*Task*
Would you retype the records below exactly as they appear?

*Records from a data collection*

__________________________________________________

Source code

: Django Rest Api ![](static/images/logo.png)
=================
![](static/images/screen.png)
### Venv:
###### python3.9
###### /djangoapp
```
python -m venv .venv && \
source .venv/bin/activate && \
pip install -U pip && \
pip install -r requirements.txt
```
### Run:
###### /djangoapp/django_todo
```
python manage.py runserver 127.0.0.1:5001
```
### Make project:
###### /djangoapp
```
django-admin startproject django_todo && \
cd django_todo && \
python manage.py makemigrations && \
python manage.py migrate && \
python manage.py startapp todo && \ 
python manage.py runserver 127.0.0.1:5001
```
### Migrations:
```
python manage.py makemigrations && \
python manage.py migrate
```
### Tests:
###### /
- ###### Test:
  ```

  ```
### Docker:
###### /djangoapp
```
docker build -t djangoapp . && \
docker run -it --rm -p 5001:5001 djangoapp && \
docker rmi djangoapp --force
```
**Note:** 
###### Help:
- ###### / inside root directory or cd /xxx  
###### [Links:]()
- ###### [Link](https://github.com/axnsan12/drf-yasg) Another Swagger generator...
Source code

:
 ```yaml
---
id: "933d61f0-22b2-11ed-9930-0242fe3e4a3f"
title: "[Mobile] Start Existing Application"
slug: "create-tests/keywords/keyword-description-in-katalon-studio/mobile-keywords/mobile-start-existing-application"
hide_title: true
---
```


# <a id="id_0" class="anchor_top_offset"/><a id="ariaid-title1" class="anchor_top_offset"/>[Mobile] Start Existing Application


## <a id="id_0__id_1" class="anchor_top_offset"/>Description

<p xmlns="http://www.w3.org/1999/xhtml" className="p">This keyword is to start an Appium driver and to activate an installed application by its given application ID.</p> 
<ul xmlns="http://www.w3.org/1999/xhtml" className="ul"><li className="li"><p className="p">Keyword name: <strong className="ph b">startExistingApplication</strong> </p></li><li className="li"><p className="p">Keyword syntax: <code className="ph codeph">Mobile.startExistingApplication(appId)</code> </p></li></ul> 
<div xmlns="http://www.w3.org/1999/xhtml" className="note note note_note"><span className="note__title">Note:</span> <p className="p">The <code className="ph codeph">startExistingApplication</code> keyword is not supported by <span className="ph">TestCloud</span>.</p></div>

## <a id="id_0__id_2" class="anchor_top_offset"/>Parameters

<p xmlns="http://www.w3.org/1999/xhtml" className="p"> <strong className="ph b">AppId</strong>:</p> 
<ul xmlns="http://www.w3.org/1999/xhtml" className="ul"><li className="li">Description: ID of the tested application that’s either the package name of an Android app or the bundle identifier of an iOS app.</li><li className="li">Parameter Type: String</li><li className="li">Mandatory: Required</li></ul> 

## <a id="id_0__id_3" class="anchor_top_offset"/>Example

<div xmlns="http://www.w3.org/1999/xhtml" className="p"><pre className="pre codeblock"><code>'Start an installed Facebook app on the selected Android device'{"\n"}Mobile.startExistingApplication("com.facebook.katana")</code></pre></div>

__________________________________________________

*Exercise output*
Source code

: Django Rest Api ![](static/images/logo.png)
=================
![](static/images/screen.png)
### Venv:
###### python3.9
###### /djangoapp
```
python -m venv .venv && \
source .venv/bin/activate && \
pip install -U pip && \
pip install -r requirements.txt
```
### Run:
###### /djangoapp/django_todo
```
python manage.py runserver 127.0.0.1:5001
```
### Make project:
###### /djangoapp
```
django-admin startproject django_todo && \
cd django_todo && \
python manage.py makemigrations && \
python manage.py migrate && \
python manage.py startapp todo && \ 
python manage.py runserver 127.0.0.1:5001
```
### Migrations:
```
python manage.py makemigrations && \
python manage.py migrate
```
### Tests:
###### /
- ###### Test:
  ```

  ```
### Docker:
###### /djangoapp
```
docker build -t djangoapp . && \
docker run -it --rm -p 5001:5001 djangoapp && \
docker rmi djangoapp --force
```
**Note:** 
###### Help:
- ###### / inside root directory or cd /xxx  
###### [Links:]()
- ###### [Link](https://github.com/axnsan12/drf-yasg) Another Swagger generator...
Source code

:
 ```yaml
---
id: "933d61f0-22b2-11ed-9930-0242fe3e4a3f"
title: "[Mobile] Start Existing Application"
slug: "create-tests/keywords/keyword-description-in-katalon-studio/mobile-keywords/mobile-start-existing-application"
hide_title: true
---
```


# <a id="id_0" class="anchor_top_offset"/><a id="ariaid-title1" class="anchor_top_offset"/>[Mobile] Start Existing Application


## <a id="id_0__id_1" class="anchor_top_offset"/>Description

<p xmlns="http://www.w3.org/1999/xhtml" className="p">This keyword is to start an Appium driver and to activate an installed application by its given application ID.</p> 
<ul xmlns="http://www.w3.org/1999/xhtml" className="ul"><li className="li"><p className="p">Keyword name: <strong className="ph b">startExistingApplication</strong> </p></li><li className="li"><p className="p">Keyword syntax: <code className="ph codeph">Mobile.startExistingApplication(appId)</code> </p></li></ul> 
<div xmlns="http://www.w3.org/1999/xhtml" className="note note note_note"><span className="note__title">Note:</span> <p className="p">The <code className="ph codeph">startExistingApplication</code> keyword is not supported by <span className="ph">TestCloud</span>.</p></div>

## <a id="id_0__id_2" class="anchor_top_offset"/>Parameters

<p xmlns="http://www.w3.org/1999/xhtml" className="p"> <strong className="ph b">AppId</strong>:</p> 
<ul xmlns="http://www.w3.org/1999/xhtml" className="ul"><li className="li">Description: ID of the tested application that’s either the package name of an Android app or the bundle identifier of an iOS app.</li><li className="li">Parameter Type: String</li><li className="li">Mandatory: Required</li></ul> 

## <a id="id_0__id_3" class="anchor_top_offset"/>Example

<div xmlns="http://www.w3.org/1999/xhtml" className="p"><pre className="pre codeblock"><code>'Start an installed Facebook app on the selected Android device'{"\n"}Mobile.startExistingApplication("com.facebook.katana")</code></pre></div>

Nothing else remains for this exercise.